- Theatrical release poster
- Directed by: John Stalberg, Jr.
- Screenplay by: Erik Linthorst; John Stalberg, Jr.; Stephen Susco;
- Story by: John Stalberg, Jr.; Erik Linthorst;
- Produced by: Arcadiy Golubovich; Warren Zide; Raymond J. Markovich;
- Starring: Adrien Brody; Sean Marquette; Matt Bush; Colin Hanks; Adhir Kalyan; Mykelti Williamson; Michael Chiklis;
- Cinematography: Mitchell Amundsen
- Edited by: Gabriel Wrye
- Music by: The Newton Brothers
- Production companies: Parallel Media; Flipzide; Zero Hour Films;
- Distributed by: Anchor Bay Films
- Release dates: January 24, 2010 (Sundance); June 1, 2012 (United States; limited);
- Running time: 99 minutes
- Country: United States
- Language: English
- Budget: $10 million
- Box office: $139,034

= High School (2010 film) =

High School (also known as HIGH school) is a 2010 American teen stoner comedy film starring Adrien Brody.
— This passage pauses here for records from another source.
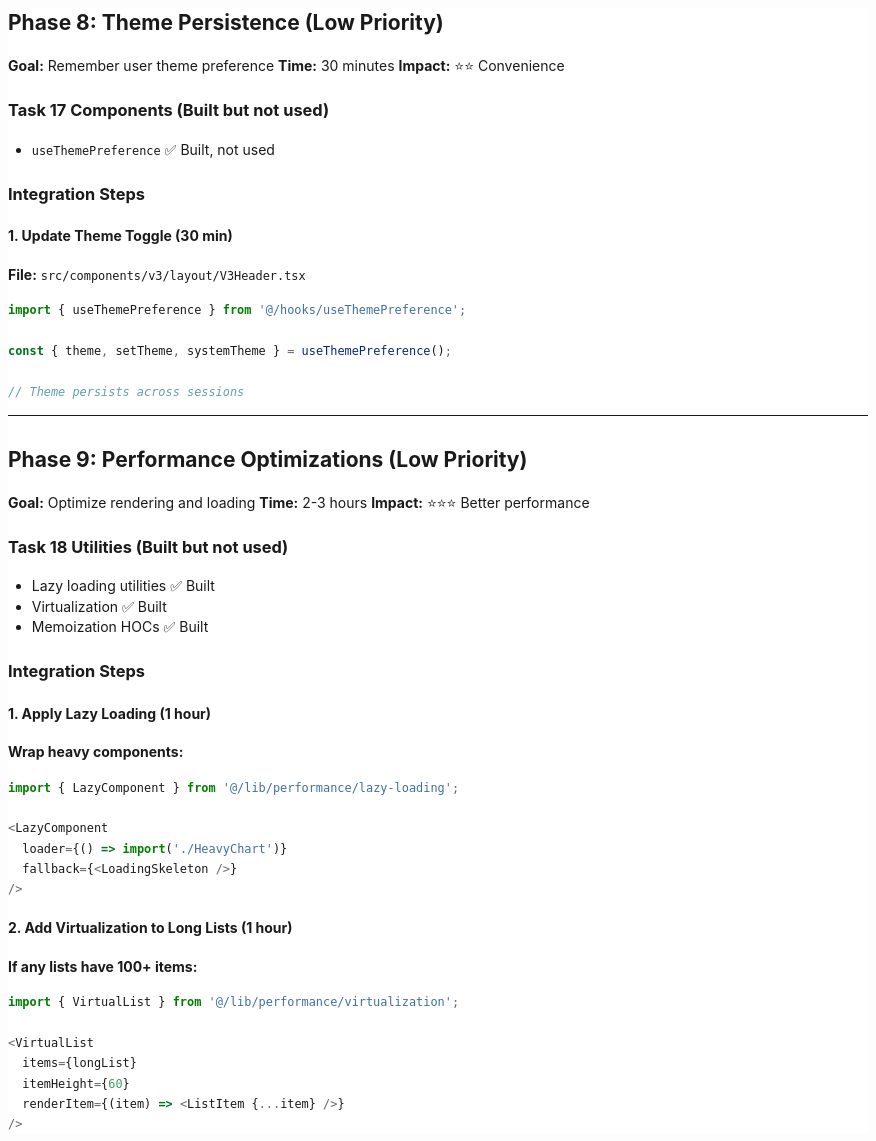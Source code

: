 
## Phase 8: Theme Persistence (Low Priority)
**Goal:** Remember user theme preference
**Time:** 30 minutes
**Impact:** ⭐⭐ Convenience

### Task 17 Components (Built but not used)
- `useThemePreference` ✅ Built, not used

### Integration Steps

#### 1. Update Theme Toggle (30 min)
**File:** `src/components/v3/layout/V3Header.tsx`

```typescript
import { useThemePreference } from '@/hooks/useThemePreference';

const { theme, setTheme, systemTheme } = useThemePreference();

// Theme persists across sessions
```

---

## Phase 9: Performance Optimizations (Low Priority)
**Goal:** Optimize rendering and loading
**Time:** 2-3 hours
**Impact:** ⭐⭐⭐ Better performance

### Task 18 Utilities (Built but not used)
- Lazy loading utilities ✅ Built
- Virtualization ✅ Built
- Memoization HOCs ✅ Built

### Integration Steps

#### 1. Apply Lazy Loading (1 hour)
**Wrap heavy components:**
```typescript
import { LazyComponent } from '@/lib/performance/lazy-loading';

<LazyComponent
  loader={() => import('./HeavyChart')}
  fallback={<LoadingSkeleton />}
/>
```

#### 2. Add Virtualization to Long Lists (1 hour)
**If any lists have 100+ items:**
```typescript
import { VirtualList } from '@/lib/performance/virtualization';

<VirtualList
  items={longList}
  itemHeight={60}
  renderItem={(item) => <ListItem {...item} />}
/>
```
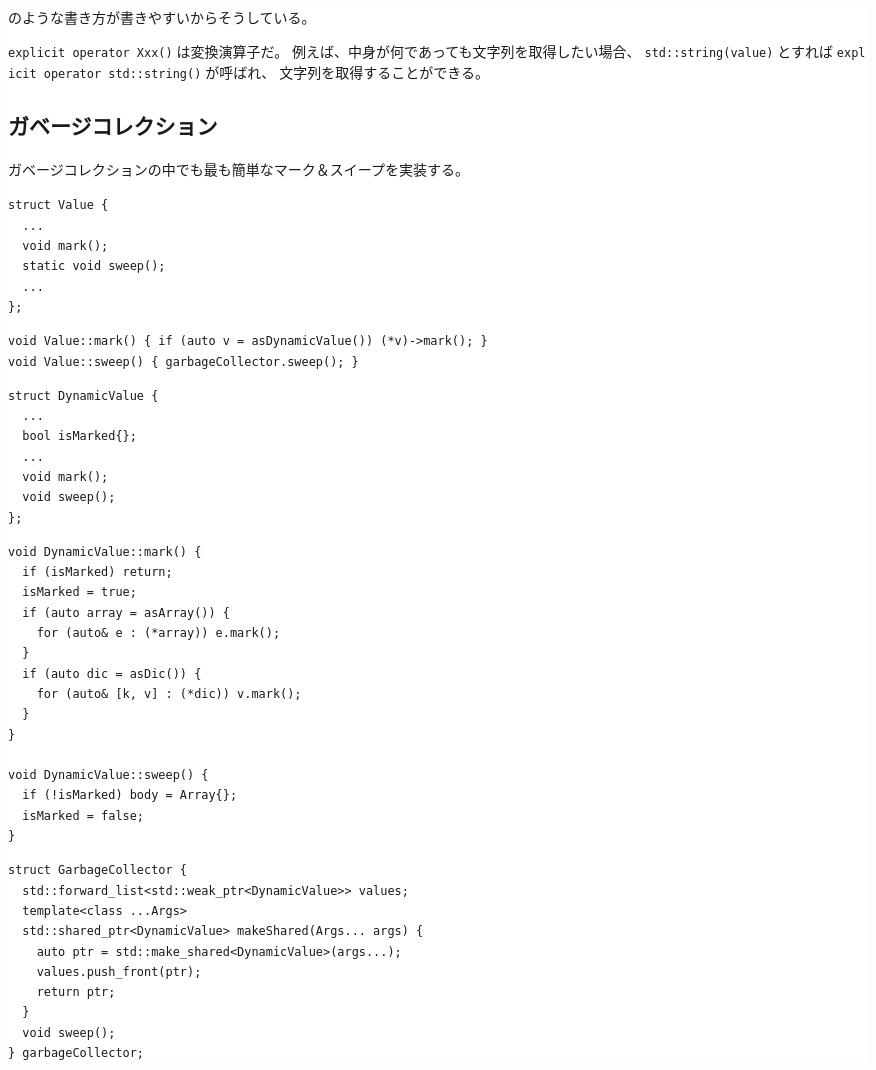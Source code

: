 のような書き方が書きやすいからそうしている。

`explicit operator Xxx()` は変換演算子だ。
例えば、中身が何であっても文字列を取得したい場合、
`std::string(value)` とすれば `explicit operator std::string()` が呼ばれ、
文字列を取得することができる。

## ガベージコレクション

ガベージコレクションの中でも最も簡単なマーク＆スイープを実装する。

```
struct Value {
  ...
  void mark();
  static void sweep();
  ...
};
```

```
void Value::mark() { if (auto v = asDynamicValue()) (*v)->mark(); }
void Value::sweep() { garbageCollector.sweep(); }
```

```
struct DynamicValue {
  ...
  bool isMarked{};
  ...
  void mark();
  void sweep();
};
```

```
void DynamicValue::mark() {
  if (isMarked) return;
  isMarked = true;
  if (auto array = asArray()) {
    for (auto& e : (*array)) e.mark();
  }
  if (auto dic = asDic()) {
    for (auto& [k, v] : (*dic)) v.mark();
  }
}

void DynamicValue::sweep() {
  if (!isMarked) body = Array{};
  isMarked = false;
}
```

```
struct GarbageCollector {
  std::forward_list<std::weak_ptr<DynamicValue>> values;
  template<class ...Args>
  std::shared_ptr<DynamicValue> makeShared(Args... args) {
    auto ptr = std::make_shared<DynamicValue>(args...);
    values.push_front(ptr);
    return ptr;
  }
  void sweep();
} garbageCollector;
```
It is the feature-length directorial debut of John Stalberg, Jr. The film premiered at the Sundance Film Festival and was theatrically distributed by Anchor Bay Films on June 1, 2012.

==Plot==
High school valedictorian-to-be Henry Burke (Matt Bush) takes his first hit of cannabis with his ex-best friend Travis (Sean Marquette), only to learn that, due to a spelling bee champion's recent use of marijuana, their high school is conducting a drug test where anyone caught under the influence of anything will be expelled. Travis knows of a psychotic drug dealer, known as Psycho Ed (Adrien Brody), who carries an exclusive kind of cannabis extract called "kief", and the two boys steal the stash and intend on getting the whole school high, to invalidate the drug test and save Henry's future. But Psycho Ed is right on their trail and so is Dr. Gordon, the school dean.

==Cast==
- Students
- Matt Bush as Henry Burke, Morgan High School's top student who has a bright future ahead of him.
- Sean Marquette as Travis Breaux, Morgan High School's stoner and all around trouble maker.
- Adhir Kalyan as Sebastian Saleem, Henry's academic rival who will do whatever it takes to get what he wants.
- Alicia Sixtos as Sharky Ovante, Henry's childhood friend and love interest.
- Robert Bailey, Jr. as Jeffery, Henry's friend.
- Brett Kelly as Martin Gordon, Principal Gordon's son.
- Luis Chavez and Max Van Ville as Big Dave and Little Dave, resident stoners and Travis' friends.
- Cody Longo as Chad, a jock who spends most of the film searching for the administration offices.
- Camille Mana as Dana, another of Henry's honor roll pals.
- Julia Ling as Charlyne Phuc (pronounced like the profanity), a spelling bee champion who gets high before a competition and has everything taken from her.
- Staff
- Michael Chiklis as Dr. Leslie Gordon, the Principal of Morgan High School.
- Colin Hanks as Brandon Ellis, the Assistant Dean.
- Erica Vittana Phillips as Tameka, Dr. Gordon's receptionist and a victim of his sexual harassment.
- Mary Birdsong as Mrs. Gordon, Dr. Gordon's cougar wife.
- Yeardley Smith as Miss Unger, Morgan High School's Computer Skills Teacher who has a sexual fantasy for Bryan Adams.
- Curtis Armstrong as Mr. Armstrong, Morgan High School's History Teacher.
- Michael Vartan as Calculus Teacher, Morgan High School's Calculus Teacher.

- Other characters
- Adrien Brody as Edward "Psycho Ed" Highbaugh, Playa Este's resident drug dealer.
- Mykelti Williamson as Paranoid, Psycho Ed's right-hand man.
- Andrew Wilson as Hippie Dude, Psycho Ed's friend.

==Production==
In 2008, principal photography began at the now named Parker Middle School in Howell, Michigan.

==Reception==
High School received almost exclusively positive reviews on its film festival circuit, including the Sundance Film Festival and Edinburgh International Film Festival but was delayed by producers for over two years in spite of numerous studio offers to distribute the film. After making changes to the film, music and composed score, the producers finally agreed to release the film through Anchor Bay Films in 2010, garnering mixed reviews with their altered version.

As of June 2020, it holds a 28% approval rating on review site Rotten Tomatoes, based on 54 reviews with an average rating of 4.26/10. Metacritic, which uses a weighted average, assigned the film a score of 31 out of 100, based on 16 critics, indicating "generally unfavorable" reviews.